# Hi from Essex/Herts borders



## Guest (Jan 5, 2006)

Hi all

Just joined to thought I'd introduce myself. 28 and bee ntraining on and off for a few years but nothing serious. Decided nows the time to hit it hard and am looking to add lean muscle but also increase my stamina

Just moved from Essex to Herts so shout if your local too!

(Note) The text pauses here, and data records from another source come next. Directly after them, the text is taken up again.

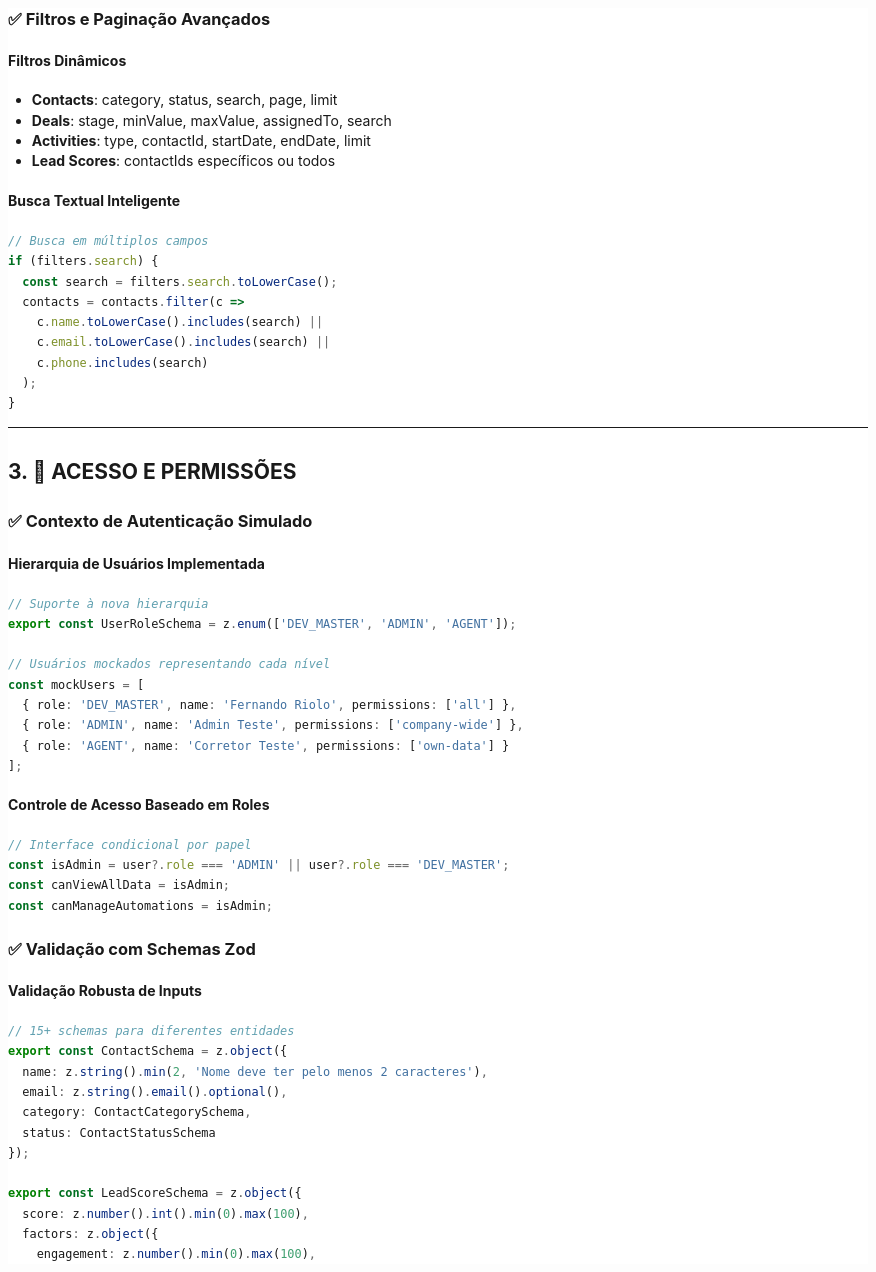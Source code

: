 ### **✅ Filtros e Paginação Avançados**

#### **Filtros Dinâmicos**
- **Contacts**: category, status, search, page, limit
- **Deals**: stage, minValue, maxValue, assignedTo, search
- **Activities**: type, contactId, startDate, endDate, limit
- **Lead Scores**: contactIds específicos ou todos

#### **Busca Textual Inteligente**
```typescript
// Busca em múltiplos campos
if (filters.search) {
  const search = filters.search.toLowerCase();
  contacts = contacts.filter(c => 
    c.name.toLowerCase().includes(search) ||
    c.email.toLowerCase().includes(search) ||
    c.phone.includes(search)
  );
}
```

---

## 3. 🔐 **ACESSO E PERMISSÕES**

### **✅ Contexto de Autenticação Simulado**

#### **Hierarquia de Usuários Implementada**
```typescript
// Suporte à nova hierarquia
export const UserRoleSchema = z.enum(['DEV_MASTER', 'ADMIN', 'AGENT']);

// Usuários mockados representando cada nível
const mockUsers = [
  { role: 'DEV_MASTER', name: 'Fernando Riolo', permissions: ['all'] },
  { role: 'ADMIN', name: 'Admin Teste', permissions: ['company-wide'] },
  { role: 'AGENT', name: 'Corretor Teste', permissions: ['own-data'] }
];
```

#### **Controle de Acesso Baseado em Roles**
```typescript
// Interface condicional por papel
const isAdmin = user?.role === 'ADMIN' || user?.role === 'DEV_MASTER';
const canViewAllData = isAdmin;
const canManageAutomations = isAdmin;
```

### **✅ Validação com Schemas Zod**

#### **Validação Robusta de Inputs**
```typescript
// 15+ schemas para diferentes entidades
export const ContactSchema = z.object({
  name: z.string().min(2, 'Nome deve ter pelo menos 2 caracteres'),
  email: z.string().email().optional(),
  category: ContactCategorySchema,
  status: ContactStatusSchema
});

export const LeadScoreSchema = z.object({
  score: z.number().int().min(0).max(100),
  factors: z.object({
    engagement: z.number().min(0).max(100),
```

Been on MT for a while and guess Im branching out

Any questions feel free to ask, cos no doubt I'll be bombarding you guys with some before long

Happy new yr by the way

Glen


----------



## razg (Nov 23, 2004)

Welcome to musclechat.


----------



## Guest (Jan 5, 2006)

welcome m8


----------



## Andy1981iron (Dec 16, 2004)

Welcome


----------



## Guest (Jan 5, 2006)

welcome to the board glen


----------



## dongle (May 19, 2006)

Howdy!


----------



## FierceFrets (Sep 29, 2005)

Hello matey.

:twisted: Fierce


----------



## kruz (Dec 19, 2005)

alright mate!


----------



## funbos1466867924 (Jul 23, 2005)

hi m8 and welcome board


----------



## totti (Oct 11, 2005)

Hello m8


----------



## Caymen1466867925 (Dec 29, 2005)

good to have you with us m8


----------